The key headline this week is the partnership between HSDT and the Jito Foundation, announced May 6. The two parties plan to expand institutional Solana staking infrastructure across the Asia-Pacific region. It is a credibility signal for a company that rebranded itself around SOL treasury strategy — and it arrived just days after the company raised $8 million via a registered direct offering at $2.60 per share on April 27. The dilution from that raise (roughly 3.1 million new shares at $2.60) may partly explain the short interest pickup: the offering priced below where the stock closed this week at $2.16, a pattern that often draws in arbitrage-oriented shorts alongside genuine bears. The sole analyst covering the name, Maxim Group, reiterated a Buy with a $4.00 target when it assumed coverage on April 6 — implying meaningful upside from current levels, though a single-analyst consensus provides limited confirmation.

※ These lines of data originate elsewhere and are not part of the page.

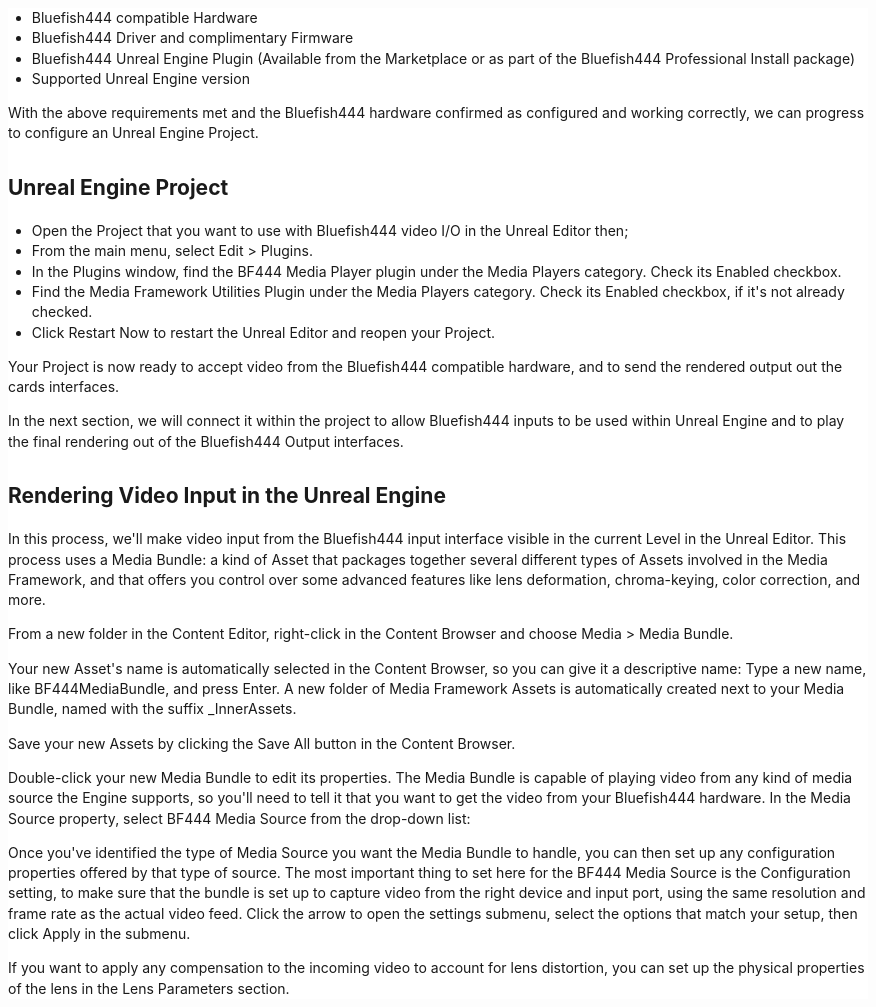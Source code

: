 * Bluefish444 compatible Hardware
* Bluefish444 Driver and complimentary Firmware
* Bluefish444 Unreal Engine Plugin
(Available from the Marketplace or as part of the Bluefish444 Professional Install package)
* Supported Unreal Engine version

With the above requirements met and the Bluefish444 hardware confirmed as configured and working correctly, we can progress to configure an Unreal Engine Project.

## Unreal Engine Project
* Open the Project that you want to use with Bluefish444  video I/O in the Unreal Editor then;
* From the main menu, select Edit > Plugins.
* In the Plugins window, find the BF444 Media Player plugin under the Media Players category. Check its Enabled checkbox.
* Find the Media Framework Utilities Plugin under the Media Players category. Check its Enabled checkbox, if it's not already checked.
* Click Restart Now to restart the Unreal Editor and reopen your Project.

Your Project is now ready to accept video from the Bluefish444 compatible hardware, and to send the rendered output out the cards interfaces. 

In the next section, we will connect it within the project to allow Bluefish444 inputs to be used within Unreal Engine and to play the final rendering out of the Bluefish444 Output interfaces.

## Rendering Video Input in the Unreal Engine
In this process, we'll make video input from the Bluefish444 input interface visible in the current Level in the Unreal Editor. This process uses a Media Bundle: a kind of Asset that packages together several different types of Assets involved in the Media Framework, and that offers you control over some advanced features like lens deformation, chroma-keying, color correction, and more.

From a new folder in the Content Editor, right-click in the Content Browser and choose Media > Media Bundle.

Your new Asset's name is automatically selected in the Content Browser, so you can give it a descriptive name:
Type a new name, like BF444MediaBundle, and press Enter. A new folder of Media Framework Assets is automatically created next to your Media Bundle, named with the suffix _InnerAssets. 

Save your new Assets by clicking the Save All button in the Content Browser.

Double-click your new Media Bundle to edit its properties. The Media Bundle is capable of playing video from any kind of media source the Engine supports, so you'll need to tell it that you want to get the video from your Bluefish444 hardware.
In the Media Source property, select BF444 Media Source from the drop-down list:

Once you've identified the type of Media Source you want the Media Bundle to handle, you can then set up any configuration properties offered by that type of source.
The most important thing to set here for the BF444 Media Source is the Configuration setting, to make sure that the bundle is set up to capture video from the right device and input port, using the same resolution and frame rate as the actual video feed. Click the arrow to open the settings submenu, select the options that match your setup, then click Apply in the submenu.

If you want to apply any compensation to the incoming video to account for lens distortion, you can set up the physical properties of the lens in the Lens Parameters section. 

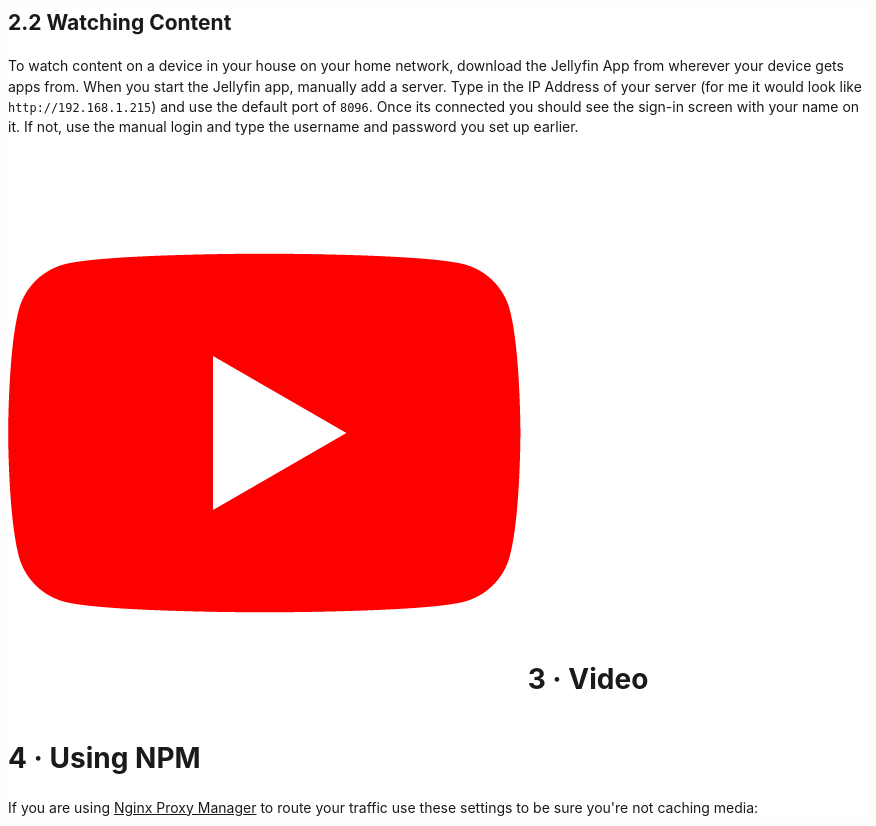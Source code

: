 ## 2.2 Watching Content

To watch content on a device in your house on your home network, download the Jellyfin App from wherever your device gets apps from. When you start the Jellyfin app, manually add a server. Type in the IP Address of your server (for me it would look like `http://192.168.1.215`) and use the default port of `8096`. Once its connected you should see the sign-in screen with your name on it. If not, use the manual login and type the username and password you set up earlier.

# <img src="/youtube.png" class="tab-icon"> 3 · Video
[](https://youtu.be/VNhsR2lpntc)

# 4 · Using NPM
If you are using [Nginx Proxy Manager](/nginx) to route your traffic use these settings to be sure you're not caching media:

Institutional ownership offers a useful backdrop. Kathmere Capital Management reported a fresh stake of 4.59 million shares — roughly 8.4% of shares — as of March 31, a new position that represents the largest institutional buy recorded in recent filings. Pantera Capital Partners and CoinFund Management both appear on the register as well, reflecting a shareholder base that is heavily oriented toward crypto-native investors. Top holder Choon Wee Chee, with a 12.4% stake, trimmed by just one share in the last reported period — effectively unchanged. The Vanguard Group added 488,192 shares as of March 31, though that total is still less than 1% of the company.
The earnings history offers a cautionary data point: the last print in late March triggered a 10% single-day decline before recovering most of that loss over the following week. The May 19 event is therefore a near-term risk horizon that matters for anyone assessing current positioning — shorts who rebuilt into this week now hold roughly the same float exposure as they did entering last quarter's report.
What to watch: whether the Jito partnership drives incremental institutional crypto-focused inflows large enough to absorb the dilutive overhang from the April offering, and whether borrow costs re-tighten as May 19 approaches.